Israel, France, Spain and the Dominican Republic are just a few of the places Shippensburg University students have visited. The Study Abroad Fair on Thursday, Feb. 5, showcased these countries and the students’ experiences.
Walking onto the first floor of the Ceddia Union Building, there was a small semi-circle of tables and chairs with international flags and colorful tablecloths, signifying that each of the students had visited different countries. There were even poster boards explaining a little about some of the countries — but these were not the only things at the fair.

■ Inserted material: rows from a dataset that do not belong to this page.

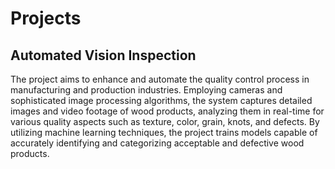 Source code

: # Projects
## Automated Vision Inspection
The project aims to enhance and automate the quality control process in manufacturing and production industries.
Employing cameras and sophisticated image processing algorithms, the system captures detailed images and video footage of wood products, 
analyzing them in real-time for various quality aspects such as texture, color, grain, knots, and defects. By utilizing machine learning techniques, 
the project trains models capable of accurately identifying and categorizing acceptable and defective wood products.

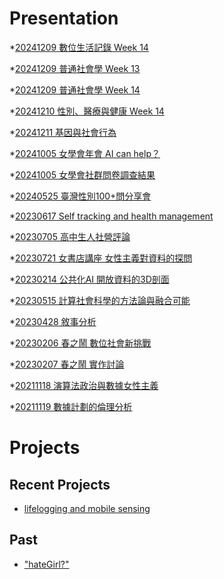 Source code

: # Presentation
*[20241209 數位生活記錄 Week 14]()

*[20241209 普通社會學 Week 13]()

*[20241209 普通社會學 Week 14]()

*[20241210 性別、醫療與健康 Week 14]()

*[20241211 基因與社會行為](https://docs.google.com/presentation/d/e/2PACX-1vS0-V5W4WBMcdIjzgtvwVtP8E6gm5gj2FdmAGqv2d8x2mc-WwlkSPDdwVZPPK3Z4e8kxnfmc0ER_QW0/pub?start=false&loop=false&delayms=3000)

*[20241005 女學會年會 AI can help？]()

*[20241005 女學會社群問卷調查結果]()

*[20240525 臺灣性別100+問分享會]()

*[20230617 Self tracking and health management]()

*[20230705 高中生人社營評論]()

*[20230721 女書店講座 女性主義對資料的探問]()

*[20230214 公共化AI 開放資料的3D剖面]()

*[20230515 計算社會科學的方法論與融合可能]()

*[20230428 敘事分析]()

*[20230206 春之鬧 數位社會新挑戰]()

*[20230207 春之鬧 實作討論]()


*[20211118 演算法政治與數據女性主義]()

*[20211119 數據計劃的倫理分析]()


# Projects

## Recent Projects
* [lifelogging and mobile sensing]()

## Past
* ["hateGirl?"]()

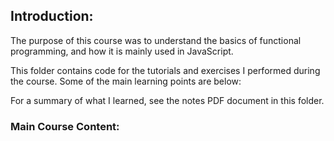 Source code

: ## Introduction:

The purpose of this course was to understand the basics of functional programming,
and how it is mainly used in JavaScript.

This folder contains code for the tutorials and exercises I performed during the
course. Some of the main learning points are below:

For a summary of what I learned, see the notes PDF document in this folder.

### Main Course Content:


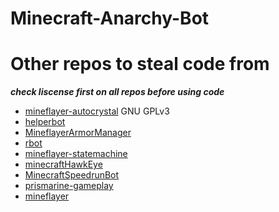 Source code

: # Minecraft-Anarchy-Bot

# Other repos to steal code from
***check liscense first on all repos before using code***
 - [mineflayer-autocrystal](https://github.com/link-discord/mineflayer-autocrystal) GNU GPLv3
 - [helperbot](https://github.com/Darthfett/helperbot) 
 - [MineflayerArmorManager](https://github.com/PrismarineJS/MineflayerArmorManager)
 - [rbot](https://github.com/rom1504/rbot)
 - [mineflayer-statemachine](https://github.com/PrismarineJS/mineflayer-statemachine)
 - [minecraftHawkEye](https://github.com/sefirosweb/minecraftHawkEye)
 - [MinecraftSpeedrunBot](https://github.com/dodossssssssss/MinecraftSpeedrunBot)
 - [prismarine-gameplay](https://github.com/PrismarineJS/prismarine-gameplay)
 - [mineflayer](https://github.com/PrismarineJS/mineflayer)
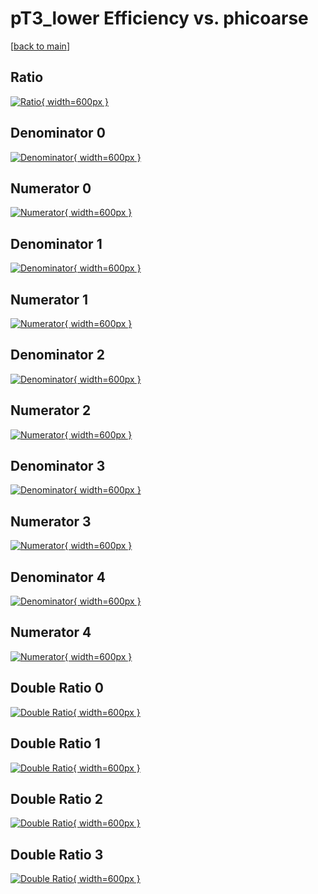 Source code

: # pT3_lower Efficiency vs. phicoarse

[[back to main](./)]



## Ratio

[![Ratio](../mtv/var/pT3_lower_vtr_11_-1_eff_phicoarse.png){ width=600px }](../mtv/var/pT3_lower_vtr_11_-1_eff_phicoarse.pdf)

## Denominator 0

[![Denominator](../mtv/den/pT3_lower_vtr_11_-1_eff_phicoarse_den0.png){ width=600px }](../mtv/den/pT3_lower_vtr_11_-1_eff_phicoarse_den0.pdf)

## Numerator 0

[![Numerator](../mtv/num/pT3_lower_vtr_11_-1_eff_phicoarse_num0.png){ width=600px }](../mtv/num/pT3_lower_vtr_11_-1_eff_phicoarse_num0.pdf)

## Denominator 1

[![Denominator](../mtv/den/pT3_lower_vtr_11_-1_eff_phicoarse_den1.png){ width=600px }](../mtv/den/pT3_lower_vtr_11_-1_eff_phicoarse_den1.pdf)

## Numerator 1

[![Numerator](../mtv/num/pT3_lower_vtr_11_-1_eff_phicoarse_num1.png){ width=600px }](../mtv/num/pT3_lower_vtr_11_-1_eff_phicoarse_num1.pdf)

## Denominator 2

[![Denominator](../mtv/den/pT3_lower_vtr_11_-1_eff_phicoarse_den2.png){ width=600px }](../mtv/den/pT3_lower_vtr_11_-1_eff_phicoarse_den2.pdf)

## Numerator 2

[![Numerator](../mtv/num/pT3_lower_vtr_11_-1_eff_phicoarse_num2.png){ width=600px }](../mtv/num/pT3_lower_vtr_11_-1_eff_phicoarse_num2.pdf)

## Denominator 3

[![Denominator](../mtv/den/pT3_lower_vtr_11_-1_eff_phicoarse_den3.png){ width=600px }](../mtv/den/pT3_lower_vtr_11_-1_eff_phicoarse_den3.pdf)

## Numerator 3

[![Numerator](../mtv/num/pT3_lower_vtr_11_-1_eff_phicoarse_num3.png){ width=600px }](../mtv/num/pT3_lower_vtr_11_-1_eff_phicoarse_num3.pdf)

## Denominator 4

[![Denominator](../mtv/den/pT3_lower_vtr_11_-1_eff_phicoarse_den4.png){ width=600px }](../mtv/den/pT3_lower_vtr_11_-1_eff_phicoarse_den4.pdf)

## Numerator 4

[![Numerator](../mtv/num/pT3_lower_vtr_11_-1_eff_phicoarse_num4.png){ width=600px }](../mtv/num/pT3_lower_vtr_11_-1_eff_phicoarse_num4.pdf)

## Double Ratio 0

[![Double Ratio](../mtv/ratio/pT3_lower_vtr_11_-1_eff_phicoarse_ratio0.png){ width=600px }](../mtv/ratio/pT3_lower_vtr_11_-1_eff_phicoarse_ratio0.pdf)

## Double Ratio 1

[![Double Ratio](../mtv/ratio/pT3_lower_vtr_11_-1_eff_phicoarse_ratio1.png){ width=600px }](../mtv/ratio/pT3_lower_vtr_11_-1_eff_phicoarse_ratio1.pdf)

## Double Ratio 2

[![Double Ratio](../mtv/ratio/pT3_lower_vtr_11_-1_eff_phicoarse_ratio2.png){ width=600px }](../mtv/ratio/pT3_lower_vtr_11_-1_eff_phicoarse_ratio2.pdf)

## Double Ratio 3

[![Double Ratio](../mtv/ratio/pT3_lower_vtr_11_-1_eff_phicoarse_ratio3.png){ width=600px }](../mtv/ratio/pT3_lower_vtr_11_-1_eff_phicoarse_ratio3.pdf)

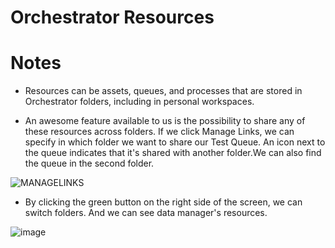 
# Orchestrator Resources 

 
# Notes

- Resources can be assets, queues, and processes that are stored in Orchestrator folders, including in personal workspaces.
  
- An awesome feature available to us is the possibility to share any of these resources across folders. If we click Manage Links, we can specify in which folder we want to share our Test Queue. An icon next to the queue indicates that it's shared with another folder.We can also find the queue in the second folder.



  
![MANAGELINKS](https://github.com/yaagmurss/Automation-Developer-Professional-Training/assets/52479605/6f20f0ae-2ed5-4dc2-b38c-2b75f8b680f0)




- By clicking the green button on the right side of the screen, we can switch folders. And we can see data manager's resources.



  
![image](https://github.com/yaagmurss/Automation-Developer-Professional-Training/assets/52479605/2af8a843-9ba4-4f8f-95b6-5f109b68099d)
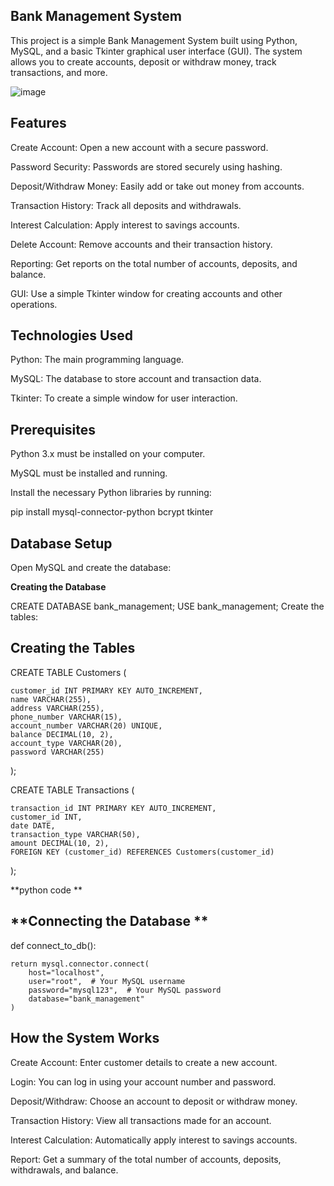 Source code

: ## **Bank Management System**

This project is a simple Bank Management System built using Python, MySQL, and a basic Tkinter graphical user interface (GUI). The system allows you to create accounts, deposit or withdraw money, track transactions, and more.



![image](https://github.com/user-attachments/assets/e3a5d539-9c0c-4121-97fc-c5bf793a8577)




## **Features**

Create Account: Open a new account with a secure password.

Password Security: Passwords are stored securely using hashing.

Deposit/Withdraw Money: Easily add or take out money from accounts.

Transaction History: Track all deposits and withdrawals.

Interest Calculation: Apply interest to savings accounts.

Delete Account: Remove accounts and their transaction history.

Reporting: Get reports on the total number of accounts, deposits, and balance.

GUI: Use a simple Tkinter window for creating accounts and other operations.




## **Technologies Used**

Python: The main programming language.

MySQL: The database to store account and transaction data.

Tkinter: To create a simple window for user interaction.




## **Prerequisites**

Python 3.x must be installed on your computer.

MySQL must be installed and running.

Install the necessary Python libraries by running:

pip install mysql-connector-python bcrypt tkinter



## **Database Setup**

Open MySQL and create the database:

**Creating the Database**

CREATE DATABASE bank_management;
USE bank_management;
Create the tables:


## **Creating the Tables**


CREATE TABLE Customers (

    customer_id INT PRIMARY KEY AUTO_INCREMENT,
    name VARCHAR(255),
    address VARCHAR(255),
    phone_number VARCHAR(15),
    account_number VARCHAR(20) UNIQUE,
    balance DECIMAL(10, 2),
    account_type VARCHAR(20),
    password VARCHAR(255)
);

CREATE TABLE Transactions (

    transaction_id INT PRIMARY KEY AUTO_INCREMENT,
    customer_id INT,
    date DATE,
    transaction_type VARCHAR(50),
    amount DECIMAL(10, 2),
    FOREIGN KEY (customer_id) REFERENCES Customers(customer_id)
);





**python code **

## **Connecting the Database **

def connect_to_db():

    return mysql.connector.connect(
        host="localhost",
        user="root",  # Your MySQL username
        password="mysql123",  # Your MySQL password
        database="bank_management"
    )






## **How the System Works**


Create Account: Enter customer details to create a new account.

Login: You can log in using your account number and password.

Deposit/Withdraw: Choose an account to deposit or withdraw money.

Transaction History: View all transactions made for an account.

Interest Calculation: Automatically apply interest to savings accounts.

Report: Get a summary of the total number of accounts, deposits, withdrawals, and balance.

Mary Burnett, associate dean of students and director of international programs, explained that while there was a larger fair in the fall that included vendors and organizations that worked with SU, this fair solely consisted of SU students who had traveled abroad.
Each of the students at the different tables had many unique experiences and advice to offer the students. Jorge Santiago, who had traveled to Barcelona, Spain, said that one of the parts of his trips that stuck out to him was the fact that he was surrounded by many different cultures.
Since he went to an international school, Santiago met other students from all over the globe. He joked about how he got to ask all the “stupid American questions,” but also realized how much more of the world is out there.
Breana Sumpter, who traveled to the Dominican Republic, recounted that she barely used her phone the entire time she was there and reflected how “refreshing” it was to not be attached to her phone. Since there was not a constant Wi-Fi connection, Sumpter would leave her house without her phone many times because there was no need to take it.
But there were also stories of what can go wrong when studying abroad. Lillian Berish, who traveled to France, lost her passport in Ireland. She explained that she had to stay there a few extra days and said, “I looked homeless” by the time she got back to school.
Other students explained that things are not always how the media portrays them. Stephen Spinder, who traveled to Israel, said that the people there were friendly and open. He said that many times he would see complete strangers strike up a conversation on the sidewalk.
The Study Abroad Fair was seen as a success to those running it — many hoping that more students will consider studying abroad.